Soustraction frauduleuse des documents à la prison de Libreville : Les preuves qui accablent le lieutenant

Prison centrale de Libreville © D.R

L’affaire avait défrayé la chronique dans l’opinion et sur les réseaux sociaux il y a quelques semaines, au point qu’une enquête avait été diligentée pour faire la lumière sur les auteurs de ces actes au sein de la Sécurité pénitentiaire. Selon les informations relayées par le quotidien l’Union sur son site web, les autorités ont mis la main sur l’auteur présumé de ces délits.

GABON LIBREVILLE

Reconnu comme auteur présumé dans l’affaire de soustraction frauduleuse des documents administratifs à la prison centrale de Libreville, le lieutenant Yvon Moussounda, de la Sécurité pénitentiaire, clamait toujours son innocence, des affirmations qui n’avaient pas convaincu les autorités judiciaires puisque ce dernier a été placé sous mandat de dépôt depuis le 14 mars 2017.

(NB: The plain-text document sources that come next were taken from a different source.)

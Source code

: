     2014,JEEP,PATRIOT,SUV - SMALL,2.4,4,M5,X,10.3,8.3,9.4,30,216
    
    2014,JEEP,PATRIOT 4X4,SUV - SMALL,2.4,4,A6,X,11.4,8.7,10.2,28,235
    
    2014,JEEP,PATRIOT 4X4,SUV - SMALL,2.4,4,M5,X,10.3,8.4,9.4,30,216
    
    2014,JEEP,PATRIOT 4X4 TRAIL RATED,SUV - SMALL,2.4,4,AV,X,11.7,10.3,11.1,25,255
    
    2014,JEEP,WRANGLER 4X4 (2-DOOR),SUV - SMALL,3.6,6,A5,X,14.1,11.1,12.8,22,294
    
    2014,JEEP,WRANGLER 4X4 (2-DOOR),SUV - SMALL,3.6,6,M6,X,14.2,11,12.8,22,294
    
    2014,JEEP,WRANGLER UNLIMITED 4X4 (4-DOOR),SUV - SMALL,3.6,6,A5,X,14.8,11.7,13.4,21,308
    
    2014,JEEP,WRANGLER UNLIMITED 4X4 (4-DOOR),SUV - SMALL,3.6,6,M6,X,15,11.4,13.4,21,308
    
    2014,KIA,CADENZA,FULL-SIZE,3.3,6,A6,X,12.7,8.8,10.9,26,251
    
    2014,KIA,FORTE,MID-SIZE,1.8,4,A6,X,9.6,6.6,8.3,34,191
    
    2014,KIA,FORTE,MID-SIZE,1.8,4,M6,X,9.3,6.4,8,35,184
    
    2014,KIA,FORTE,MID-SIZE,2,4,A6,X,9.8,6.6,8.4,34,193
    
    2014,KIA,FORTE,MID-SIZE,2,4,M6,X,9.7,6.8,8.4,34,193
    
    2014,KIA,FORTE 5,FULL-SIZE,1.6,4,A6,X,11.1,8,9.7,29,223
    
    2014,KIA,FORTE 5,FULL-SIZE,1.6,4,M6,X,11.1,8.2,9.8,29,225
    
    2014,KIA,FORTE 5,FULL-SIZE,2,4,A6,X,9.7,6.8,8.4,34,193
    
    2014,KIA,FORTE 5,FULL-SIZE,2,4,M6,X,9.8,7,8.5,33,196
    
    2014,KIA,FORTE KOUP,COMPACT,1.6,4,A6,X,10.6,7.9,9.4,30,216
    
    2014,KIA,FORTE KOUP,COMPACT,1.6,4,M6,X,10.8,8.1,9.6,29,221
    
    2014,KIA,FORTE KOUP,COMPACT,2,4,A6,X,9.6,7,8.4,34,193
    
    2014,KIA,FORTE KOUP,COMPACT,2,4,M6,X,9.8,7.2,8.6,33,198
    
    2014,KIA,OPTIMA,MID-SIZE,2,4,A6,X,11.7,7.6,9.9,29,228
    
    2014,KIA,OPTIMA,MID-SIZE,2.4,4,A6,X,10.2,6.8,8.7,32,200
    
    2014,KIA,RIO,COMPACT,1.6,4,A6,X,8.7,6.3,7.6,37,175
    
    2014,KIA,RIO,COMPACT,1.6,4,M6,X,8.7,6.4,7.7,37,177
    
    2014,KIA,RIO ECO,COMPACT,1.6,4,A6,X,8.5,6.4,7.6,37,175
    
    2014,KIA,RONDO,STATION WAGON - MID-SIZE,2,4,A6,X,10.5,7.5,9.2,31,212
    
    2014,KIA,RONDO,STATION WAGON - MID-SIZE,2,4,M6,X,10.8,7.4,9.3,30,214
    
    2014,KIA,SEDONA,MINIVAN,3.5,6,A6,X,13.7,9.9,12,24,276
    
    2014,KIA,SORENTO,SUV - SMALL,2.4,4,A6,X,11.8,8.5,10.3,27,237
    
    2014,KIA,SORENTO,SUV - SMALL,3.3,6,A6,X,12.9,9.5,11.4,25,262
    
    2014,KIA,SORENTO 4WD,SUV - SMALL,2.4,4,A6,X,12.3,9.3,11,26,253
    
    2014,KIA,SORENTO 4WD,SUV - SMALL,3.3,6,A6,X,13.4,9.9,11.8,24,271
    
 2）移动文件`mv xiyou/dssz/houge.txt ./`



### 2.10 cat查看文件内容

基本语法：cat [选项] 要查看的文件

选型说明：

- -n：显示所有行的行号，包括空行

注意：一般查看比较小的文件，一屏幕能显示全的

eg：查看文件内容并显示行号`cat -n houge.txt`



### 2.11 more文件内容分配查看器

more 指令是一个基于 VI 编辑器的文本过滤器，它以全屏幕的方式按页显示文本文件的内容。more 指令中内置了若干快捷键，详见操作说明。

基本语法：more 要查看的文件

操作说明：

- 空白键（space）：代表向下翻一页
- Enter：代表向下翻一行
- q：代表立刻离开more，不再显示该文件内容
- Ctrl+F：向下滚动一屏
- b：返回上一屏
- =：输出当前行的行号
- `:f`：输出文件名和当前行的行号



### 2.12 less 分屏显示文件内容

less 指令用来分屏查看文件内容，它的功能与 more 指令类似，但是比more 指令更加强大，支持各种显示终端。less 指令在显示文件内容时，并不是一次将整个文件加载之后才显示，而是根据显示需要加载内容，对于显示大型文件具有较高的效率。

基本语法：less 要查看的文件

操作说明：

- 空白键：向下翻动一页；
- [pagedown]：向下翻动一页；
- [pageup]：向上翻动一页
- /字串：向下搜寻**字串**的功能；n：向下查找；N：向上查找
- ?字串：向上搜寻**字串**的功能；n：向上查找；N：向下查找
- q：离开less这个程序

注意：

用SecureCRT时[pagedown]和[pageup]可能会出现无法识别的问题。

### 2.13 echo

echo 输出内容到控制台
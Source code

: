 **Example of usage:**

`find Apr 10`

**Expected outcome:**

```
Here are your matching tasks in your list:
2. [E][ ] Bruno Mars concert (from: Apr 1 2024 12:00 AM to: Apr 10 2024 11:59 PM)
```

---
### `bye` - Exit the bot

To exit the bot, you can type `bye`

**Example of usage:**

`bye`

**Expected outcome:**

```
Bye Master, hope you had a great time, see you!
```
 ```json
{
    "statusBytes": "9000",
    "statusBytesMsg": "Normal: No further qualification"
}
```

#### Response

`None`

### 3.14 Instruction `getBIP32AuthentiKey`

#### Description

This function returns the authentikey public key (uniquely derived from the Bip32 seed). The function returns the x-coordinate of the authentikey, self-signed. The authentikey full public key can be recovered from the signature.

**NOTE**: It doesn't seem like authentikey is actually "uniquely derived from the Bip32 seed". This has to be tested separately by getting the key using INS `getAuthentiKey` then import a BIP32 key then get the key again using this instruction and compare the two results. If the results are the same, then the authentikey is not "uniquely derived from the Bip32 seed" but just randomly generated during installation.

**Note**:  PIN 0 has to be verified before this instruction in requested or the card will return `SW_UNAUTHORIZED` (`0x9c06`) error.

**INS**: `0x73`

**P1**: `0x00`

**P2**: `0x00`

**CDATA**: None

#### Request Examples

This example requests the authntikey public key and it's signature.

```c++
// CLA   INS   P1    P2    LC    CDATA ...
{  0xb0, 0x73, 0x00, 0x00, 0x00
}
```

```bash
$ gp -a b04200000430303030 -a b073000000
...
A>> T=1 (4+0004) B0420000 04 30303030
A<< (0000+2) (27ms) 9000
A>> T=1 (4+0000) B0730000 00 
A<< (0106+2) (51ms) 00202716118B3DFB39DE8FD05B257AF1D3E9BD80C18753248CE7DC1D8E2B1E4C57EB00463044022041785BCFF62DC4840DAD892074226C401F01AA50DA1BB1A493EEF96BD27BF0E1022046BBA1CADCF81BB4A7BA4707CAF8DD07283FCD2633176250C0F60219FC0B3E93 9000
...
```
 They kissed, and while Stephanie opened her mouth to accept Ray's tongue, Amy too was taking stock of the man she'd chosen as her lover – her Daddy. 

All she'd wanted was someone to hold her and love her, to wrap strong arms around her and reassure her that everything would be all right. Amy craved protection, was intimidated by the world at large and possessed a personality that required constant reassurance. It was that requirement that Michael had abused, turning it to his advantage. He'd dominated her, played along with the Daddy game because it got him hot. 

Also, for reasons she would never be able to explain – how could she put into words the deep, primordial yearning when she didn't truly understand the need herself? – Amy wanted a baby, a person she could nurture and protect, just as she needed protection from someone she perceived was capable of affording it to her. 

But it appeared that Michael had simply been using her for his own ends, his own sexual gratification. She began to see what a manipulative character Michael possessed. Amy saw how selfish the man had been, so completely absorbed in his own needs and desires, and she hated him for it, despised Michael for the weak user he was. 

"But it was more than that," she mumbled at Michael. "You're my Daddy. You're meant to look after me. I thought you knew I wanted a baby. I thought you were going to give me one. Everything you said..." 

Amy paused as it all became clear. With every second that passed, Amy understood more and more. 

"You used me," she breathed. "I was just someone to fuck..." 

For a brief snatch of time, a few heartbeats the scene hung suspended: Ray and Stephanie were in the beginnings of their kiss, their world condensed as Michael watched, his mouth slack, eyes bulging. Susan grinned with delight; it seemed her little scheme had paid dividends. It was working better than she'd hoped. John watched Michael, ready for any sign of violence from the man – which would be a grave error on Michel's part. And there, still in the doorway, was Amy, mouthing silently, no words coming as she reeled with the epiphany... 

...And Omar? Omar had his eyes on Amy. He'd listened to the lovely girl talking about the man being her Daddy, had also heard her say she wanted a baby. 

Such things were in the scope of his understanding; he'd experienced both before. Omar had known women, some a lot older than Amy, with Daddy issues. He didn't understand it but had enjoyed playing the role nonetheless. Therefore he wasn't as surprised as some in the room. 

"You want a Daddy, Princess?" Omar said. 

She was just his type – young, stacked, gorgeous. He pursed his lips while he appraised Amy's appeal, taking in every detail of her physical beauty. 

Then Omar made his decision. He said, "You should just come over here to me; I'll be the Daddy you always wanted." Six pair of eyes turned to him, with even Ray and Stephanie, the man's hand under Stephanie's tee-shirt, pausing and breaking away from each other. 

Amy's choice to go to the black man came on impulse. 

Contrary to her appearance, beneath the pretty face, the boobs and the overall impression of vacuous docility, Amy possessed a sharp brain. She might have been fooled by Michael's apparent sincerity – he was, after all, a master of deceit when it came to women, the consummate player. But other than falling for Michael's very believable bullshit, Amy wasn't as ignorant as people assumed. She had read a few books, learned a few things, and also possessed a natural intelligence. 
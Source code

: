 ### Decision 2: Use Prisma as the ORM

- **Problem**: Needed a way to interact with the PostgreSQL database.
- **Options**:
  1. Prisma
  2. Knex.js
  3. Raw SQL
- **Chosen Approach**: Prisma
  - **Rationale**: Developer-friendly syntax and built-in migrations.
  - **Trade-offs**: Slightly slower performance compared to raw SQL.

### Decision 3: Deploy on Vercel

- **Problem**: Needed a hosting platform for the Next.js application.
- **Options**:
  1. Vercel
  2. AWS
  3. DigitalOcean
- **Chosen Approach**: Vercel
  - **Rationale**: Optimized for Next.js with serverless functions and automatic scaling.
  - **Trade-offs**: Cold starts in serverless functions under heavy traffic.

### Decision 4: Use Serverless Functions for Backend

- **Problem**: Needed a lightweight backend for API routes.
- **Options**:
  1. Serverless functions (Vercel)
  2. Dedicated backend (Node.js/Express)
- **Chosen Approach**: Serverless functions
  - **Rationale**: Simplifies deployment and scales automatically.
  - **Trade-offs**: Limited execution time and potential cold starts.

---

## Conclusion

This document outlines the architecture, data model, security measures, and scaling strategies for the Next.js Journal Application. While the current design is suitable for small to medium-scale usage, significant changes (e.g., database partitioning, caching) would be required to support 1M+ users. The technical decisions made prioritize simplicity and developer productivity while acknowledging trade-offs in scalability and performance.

Dans un article paru dans le journal l’Union du jeudi 16 mars dernier, Yvon Moussounda avait déclaré ne pas se reconnaître dans les faits qu’on lui impute. Mais après de multiples  interrogatoires celui-ci a fini par avouer son forfait. Dans un document publié par le quotidien l’Union, il est à noter que «Yvon Moussounda né le 22 mars 1969 à Moabi   (…) Gabonais officier à la Sécurité pénitentiaire, célibataire, père de 9 enfants, domicilié au PK 8, est inculpé pour soustraction d’actes ou d’effets contenus dans les archives d’une administration publique, crime prévu et puni par l’article 200 alinéa 2 du Code pénal».

Par ailleurs, dans une copie du procès verbal d’audition, ayant donné lieu à une confrontation, le lieutenant Yvon Moussounda «a reconnu avoir donné l’ordre à ses éléments de sortir illicitement cinq dossiers administratifs réputés confidentiels pour ses besoins personnels, le 27 janvier 2015». Des aveux qui confortent sa culpabilité et qui pourraient entraîner la prolongation de son séjour à sans famille.